On 04 August 2023, the US Food and Drug Administration (US FDA) approved Zuranolone (Zurzuvae™), the first and only oral treatment for postpartum depression (PPD) in adults. PPD is a major depressive episode that usually occurs after childbirth but may also start during the later stages of the pregnancy. Prior to this approval by the US FDA, the accepted treatment for PPD was only available as an IV injection to be administered by a licensed healthcare professional in a healthcare facility.
A serious and potentially life-threatening condition, PPD is commonly characterized by sadness, guilt, and/or loss of interest in activities that one used to enjoy and a lessened ability to feel pleasure, and in some reported cases, having thoughts of harming themselves or their child. With that, there is a need to have a medication that is readily available and can be administered without the help of healthcare professionals.
The daily recommended dose for Zuranolone (Zurzuvae™) is 50mg and should be taken once a day, for 14 days, in the evening together with a fatty meal.

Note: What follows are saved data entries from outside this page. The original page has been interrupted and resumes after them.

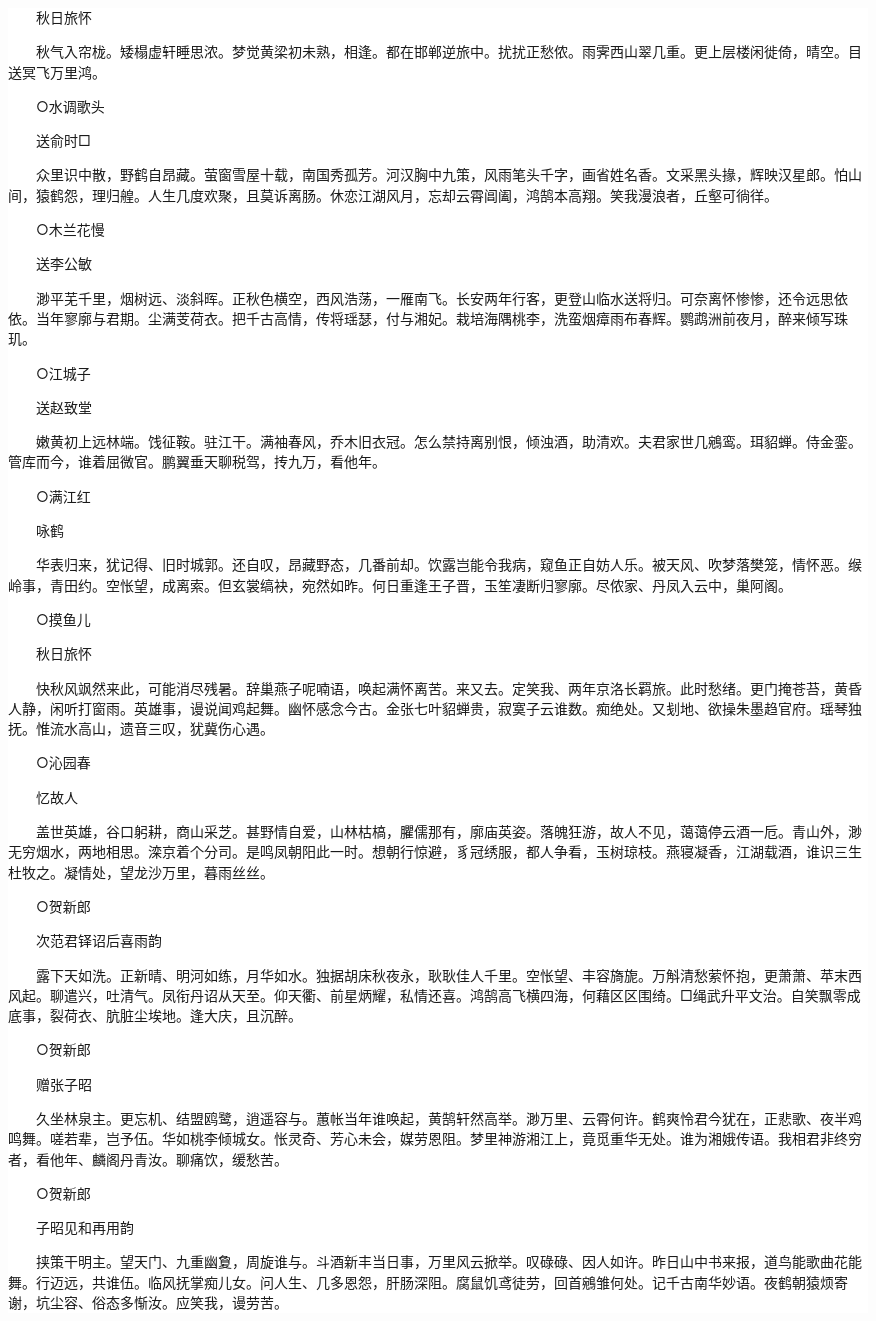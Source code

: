 　　秋日旅怀

　　秋气入帘栊。矮榻虚轩睡思浓。梦觉黄梁初未熟，相逢。都在邯郸逆旅中。扰扰正愁侬。雨霁西山翠几重。更上层楼闲徙倚，晴空。目送冥飞万里鸿。

　　○水调歌头

　　送俞时□

　　众里识中散，野鹤自昂藏。萤窗雪屋十载，南国秀孤芳。河汉胸中九策，风雨笔头千字，画省姓名香。文采黑头掾，辉映汉星郎。怕山间，猿鹤怨，理归艎。人生几度欢聚，且莫诉离肠。休恋江湖风月，忘却云霄阊阖，鸿鹄本高翔。笑我漫浪者，丘壑可徜徉。

　　○木兰花慢

　　送李公敏

　　渺平芜千里，烟树远、淡斜晖。正秋色横空，西风浩荡，一雁南飞。长安两年行客，更登山临水送将归。可奈离怀惨惨，还令远思依依。当年寥廓与君期。尘满芰荷衣。把千古高情，传将瑶瑟，付与湘妃。栽培海隅桃李，洗蛮烟瘴雨布春辉。鹦鹉洲前夜月，醉来倾写珠玑。

　　○江城子

　　送赵致堂

　　嫩黄初上远林端。饯征鞍。驻江干。满袖春风，乔木旧衣冠。怎么禁持离别恨，倾浊酒，助清欢。夫君家世几鵷鸾。珥貂蝉。侍金銮。管库而今，谁着屈微官。鹏翼垂天聊税驾，抟九万，看他年。

　　○满江红

　　咏鹤

　　华表归来，犹记得、旧时城郭。还自叹，昂藏野态，几番前却。饮露岂能令我病，窥鱼正自妨人乐。被天风、吹梦落樊笼，情怀恶。缑岭事，青田约。空怅望，成离索。但玄裳缟袂，宛然如昨。何日重逢王子晋，玉笙凄断归寥廓。尽侬家、丹凤入云中，巢阿阁。

　　○摸鱼儿

　　秋日旅怀

　　快秋风飒然来此，可能消尽残暑。辞巢燕子呢喃语，唤起满怀离苦。来又去。定笑我、两年京洛长羁旅。此时愁绪。更门掩苍苔，黄昏人静，闲听打窗雨。英雄事，谩说闻鸡起舞。幽怀感念今古。金张七叶貂蝉贵，寂寞子云谁数。痴绝处。又刬地、欲操朱墨趋官府。瑶琴独抚。惟流水高山，遗音三叹，犹冀伤心遇。

　　○沁园春

　　忆故人

　　盖世英雄，谷口躬耕，商山采芝。甚野情自爱，山林枯槁，臞儒那有，廓庙英姿。落魄狂游，故人不见，蔼蔼停云酒一卮。青山外，渺无穷烟水，两地相思。滦京着个分司。是鸣凤朝阳此一时。想朝行惊避，豸冠绣服，都人争看，玉树琼枝。燕寝凝香，江湖载酒，谁识三生杜牧之。凝情处，望龙沙万里，暮雨丝丝。

　　○贺新郎

　　次范君铎诏后喜雨韵

　　露下天如洗。正新晴、明河如练，月华如水。独据胡床秋夜永，耿耿佳人千里。空怅望、丰容旖旎。万斛清愁萦怀抱，更萧萧、苹末西风起。聊遣兴，吐清气。凤衔丹诏从天至。仰天衢、前星炳耀，私情还喜。鸿鹄高飞横四海，何藉区区围绮。□绳武升平文治。自笑飘零成底事，裂荷衣、肮脏尘埃地。逢大庆，且沉醉。

　　○贺新郎

　　赠张子昭

　　久坐林泉主。更忘机、结盟鸥鹭，逍遥容与。蕙帐当年谁唤起，黄鹄轩然高举。渺万里、云霄何许。鹤爽怜君今犹在，正悲歌、夜半鸡鸣舞。嗟若辈，岂予伍。华如桃李倾城女。怅灵奇、芳心未会，媒劳恩阻。梦里神游湘江上，竟觅重华无处。谁为湘娥传语。我相君非终穷者，看他年、麟阁丹青汝。聊痛饮，缓愁苦。

　　○贺新郎

　　子昭见和再用韵

　　挟策干明主。望天门、九重幽夐，周旋谁与。斗酒新丰当日事，万里风云掀举。叹碌碌、因人如许。昨日山中书来报，道鸟能歌曲花能舞。行迈远，共谁伍。临风抚掌痴儿女。问人生、几多恩怨，肝肠深阻。腐鼠饥鸢徒劳，回首鵷雏何处。记千古南华妙语。夜鹤朝猿烦寄谢，坑尘容、俗态多惭汝。应笑我，谩劳苦。
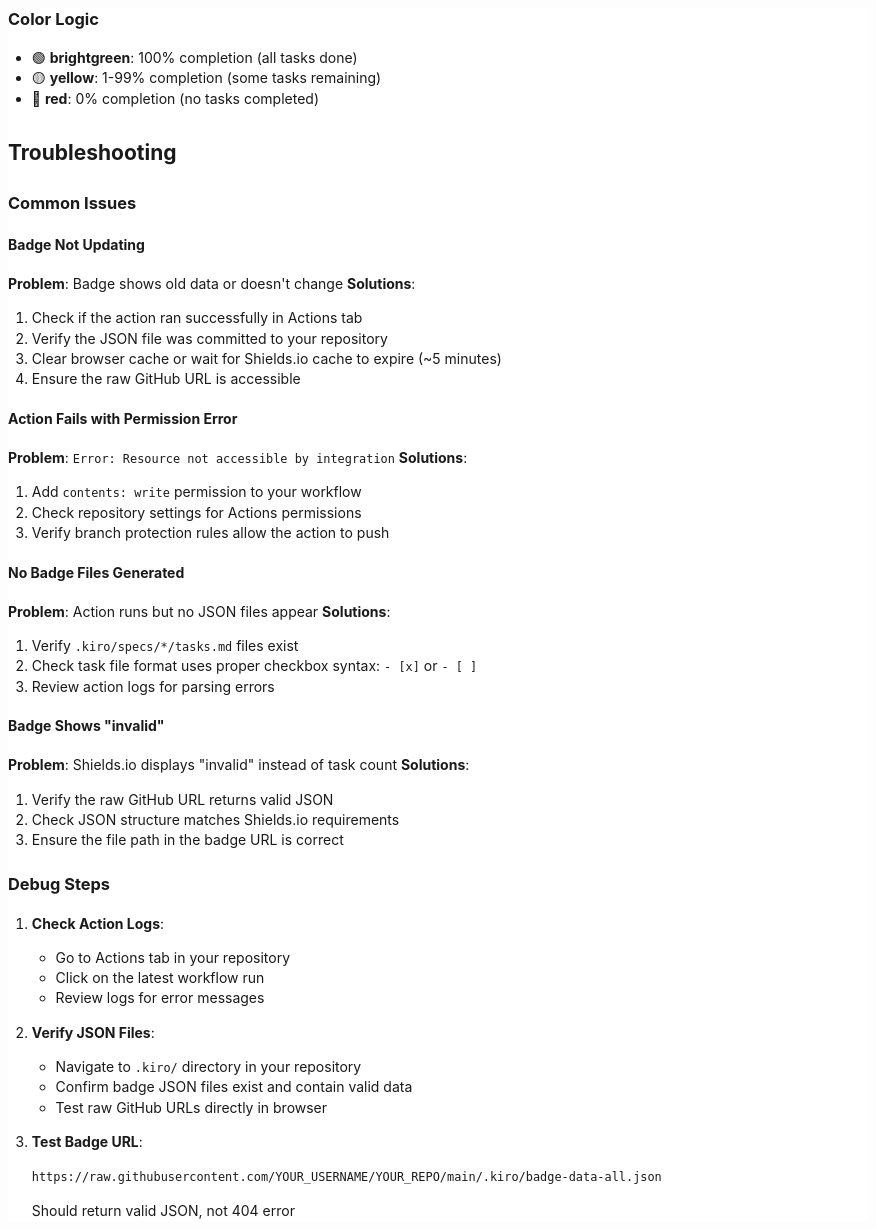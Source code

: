 ### Color Logic
- 🟢 **brightgreen**: 100% completion (all tasks done)
- 🟡 **yellow**: 1-99% completion (some tasks remaining)
- 🔴 **red**: 0% completion (no tasks completed)

## Troubleshooting

### Common Issues

#### Badge Not Updating
**Problem**: Badge shows old data or doesn't change
**Solutions**:
1. Check if the action ran successfully in Actions tab
2. Verify the JSON file was committed to your repository
3. Clear browser cache or wait for Shields.io cache to expire (~5 minutes)
4. Ensure the raw GitHub URL is accessible

#### Action Fails with Permission Error
**Problem**: `Error: Resource not accessible by integration`
**Solutions**:
1. Add `contents: write` permission to your workflow
2. Check repository settings for Actions permissions
3. Verify branch protection rules allow the action to push

#### No Badge Files Generated
**Problem**: Action runs but no JSON files appear
**Solutions**:
1. Verify `.kiro/specs/*/tasks.md` files exist
2. Check task file format uses proper checkbox syntax: `- [x]` or `- [ ]`
3. Review action logs for parsing errors

#### Badge Shows "invalid"
**Problem**: Shields.io displays "invalid" instead of task count
**Solutions**:
1. Verify the raw GitHub URL returns valid JSON
2. Check JSON structure matches Shields.io requirements
3. Ensure the file path in the badge URL is correct

### Debug Steps

1. **Check Action Logs**:
   - Go to Actions tab in your repository
   - Click on the latest workflow run
   - Review logs for error messages

2. **Verify JSON Files**:
   - Navigate to `.kiro/` directory in your repository
   - Confirm badge JSON files exist and contain valid data
   - Test raw GitHub URLs directly in browser

3. **Test Badge URL**:
   ```
   https://raw.githubusercontent.com/YOUR_USERNAME/YOUR_REPO/main/.kiro/badge-data-all.json
   ```
   Should return valid JSON, not 404 error
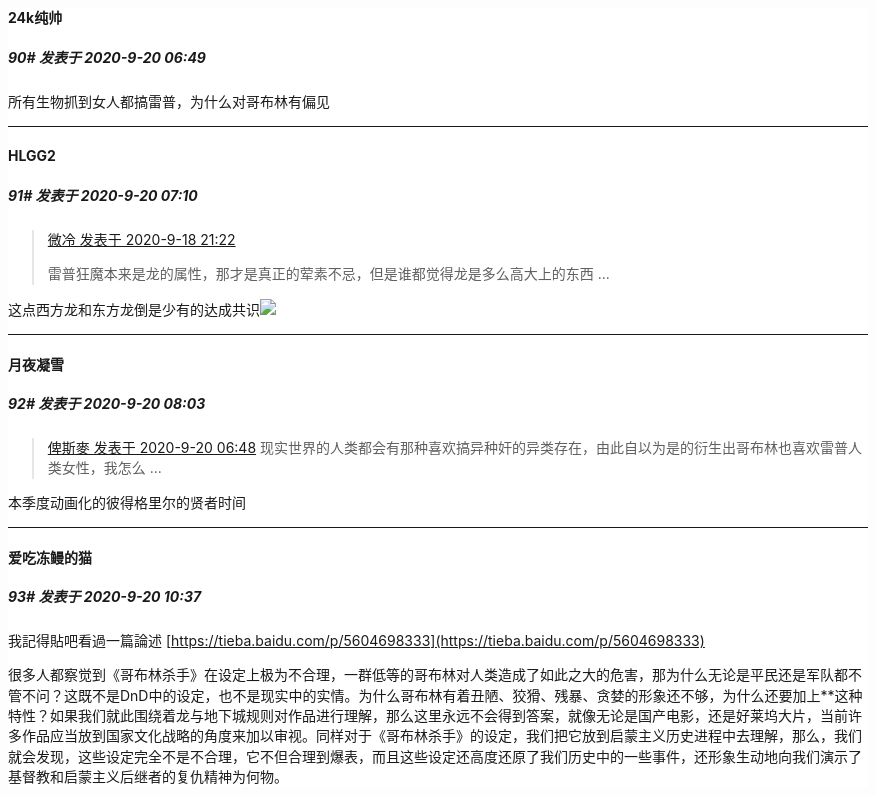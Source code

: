 ####  24k纯帅  
##### 90#       发表于 2020-9-20 06:49




所有生物抓到女人都搞雷普，为什么对哥布林有偏见







-----

####  HLGG2  
##### 91#       发表于 2020-9-20 07:10



<blockquote><a href="httphttps://bbs.saraba1st.com/2b/forum.php?mod=redirect&amp;goto=findpost&amp;pid=48780962&amp;ptid=1960603" target="_blank">微冷 发表于 2020-9-18 21:22</a>

雷普狂魔本来是龙的属性，那才是真正的荤素不忌，但是谁都觉得龙是多么高大上的东西 ...</blockquote>
这点西方龙和东方龙倒是少有的达成共识<img src="https://static.saraba1st.com/image/smiley/face2017/068.png" referrerpolicy="no-referrer">







-----

####  月夜凝雪  
##### 92#       发表于 2020-9-20 08:03



<blockquote><a href="httphttps://bbs.saraba1st.com/2b/forum.php?mod=redirect&amp;goto=findpost&amp;pid=48791572&amp;ptid=1960603" target="_blank">俾斯麥 发表于 2020-9-20 06:48</a>
现实世界的人类都会有那种喜欢搞异种奸的异类存在，由此自以为是的衍生出哥布林也喜欢雷普人类女性，我怎么 ...</blockquote>
本季度动画化的彼得格里尔的贤者时间







-----

####  爱吃冻鳗的猫  
##### 93#       发表于 2020-9-20 10:37




我記得貼吧看過一篇論述
[https://tieba.baidu.com/p/5604698333](https://tieba.baidu.com/p/5604698333)

很多人都察觉到《哥布林杀手》在设定上极为不合理，一群低等的哥布林对人类造成了如此之大的危害，那为什么无论是平民还是军队都不管不问？这既不是DnD中的设定，也不是现实中的实情。为什么哥布林有着丑陋、狡猾、残暴、贪婪的形象还不够，为什么还要加上**这种特性？如果我们就此围绕着龙与地下城规则对作品进行理解，那么这里永远不会得到答案，就像无论是国产电影，还是好莱坞大片，当前许多作品应当放到国家文化战略的角度来加以审视。同样对于《哥布林杀手》的设定，我们把它放到启蒙主义历史进程中去理解，那么，我们就会发现，这些设定完全不是不合理，它不但合理到爆表，而且这些设定还高度还原了我们历史中的一些事件，还形象生动地向我们演示了基督教和启蒙主义后继者的复仇精神为何物。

Currently, there is no ongoing application for product registration of Zuranolone with the FDA Philippines thru the Center for Drug Regulation and Research (CDRR). Likewise, no noted clinical trial protocol of the said product for postpartum treatment has been submitted to this Agency, to date. In addition to this, there has been no application for a Compassionate Special Permit (CSP) of the product from the CDRR as of the date of this press statement.
Should the Marketing Authorization Holder (MAH) of Zuranolone (Zurzuvae™) submits the necessary documents for application for product registration, it will undergo the usual evaluation process prior to approval.
Rest assured that the FDA Philippines remains dedicated to making novel medicines accessible to every Filipino.